Assuming that’s true, it’s hard to blame him.

Sveum had a rag-tag roster depleted by trades of veterans for prospects, forcing him to manage young, unproven and retread players. It was a handicap he referenced when he quipped how much he learned about the waiver wire. Charged with stewarding the development of Anthony Rizzo and Starlin Castro, he took heat when Castro struggled trying to become a more patient hitter, perhaps against his nature.

But most of all, Sveum was a manager of a team not built for the present day. During his two seasons, all the talk was about the wave of coming prospects and the perceived riches a renovated Wrigley Field eventually would bring a franchise with a plummeting payroll.

“We knew where we were as an organization. That was a big part of it,” Sveum said. “We had some young prospects that were going to be there in whatever timeframe — two, three years down the road, and obviously Kris Bryant is pushing himself to get there quicker than anybody else. But we knew all that going in. It was nice to hear about all the new changes that were going to happen, but still, the odds when it was all finished, were we going to be there in 10 years when the whole thing was all done anyway?”

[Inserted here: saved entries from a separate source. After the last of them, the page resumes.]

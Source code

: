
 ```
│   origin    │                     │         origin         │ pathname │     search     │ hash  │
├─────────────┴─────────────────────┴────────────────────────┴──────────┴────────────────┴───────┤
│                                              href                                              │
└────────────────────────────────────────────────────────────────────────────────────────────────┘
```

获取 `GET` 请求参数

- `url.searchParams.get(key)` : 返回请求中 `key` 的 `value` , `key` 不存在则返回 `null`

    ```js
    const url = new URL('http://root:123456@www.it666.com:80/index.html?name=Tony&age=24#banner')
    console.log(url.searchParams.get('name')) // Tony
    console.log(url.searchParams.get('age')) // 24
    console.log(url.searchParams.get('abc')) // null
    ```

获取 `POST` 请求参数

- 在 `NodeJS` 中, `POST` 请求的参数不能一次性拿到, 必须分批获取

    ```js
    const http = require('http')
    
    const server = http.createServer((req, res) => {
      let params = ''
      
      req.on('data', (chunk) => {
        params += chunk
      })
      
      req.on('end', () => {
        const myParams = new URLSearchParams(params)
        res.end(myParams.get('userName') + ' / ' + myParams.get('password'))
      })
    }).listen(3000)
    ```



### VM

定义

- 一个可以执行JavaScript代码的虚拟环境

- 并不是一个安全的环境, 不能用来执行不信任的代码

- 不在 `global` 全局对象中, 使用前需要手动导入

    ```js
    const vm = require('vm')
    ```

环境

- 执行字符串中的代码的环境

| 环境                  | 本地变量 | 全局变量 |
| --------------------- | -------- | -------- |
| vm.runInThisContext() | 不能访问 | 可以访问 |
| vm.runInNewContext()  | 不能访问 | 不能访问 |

Instead of eventually managing Bryant and Javy Baez as a shiny new videoboard replays their every move, Sveum is less than a season removed from losing his first full-time managerial job.

He wants another one, but he didn’t seem burned by his previous shot.

“Oh, it’s worth it. Yeah, there’s no question,” Sveum said. “Like I said, you know what it is. You have to be a man to be in this game and understand that things don’t work out or somebody wants somebody else or the team’s not playing well and people get fired. That’s what happens in all sports.”

NOTE: The White Sox announced the signing of right-handed reliever Henry Rodriguez to a minor-league deal. Rodriguez will be put on the disabled list with Class AAA Charlotte.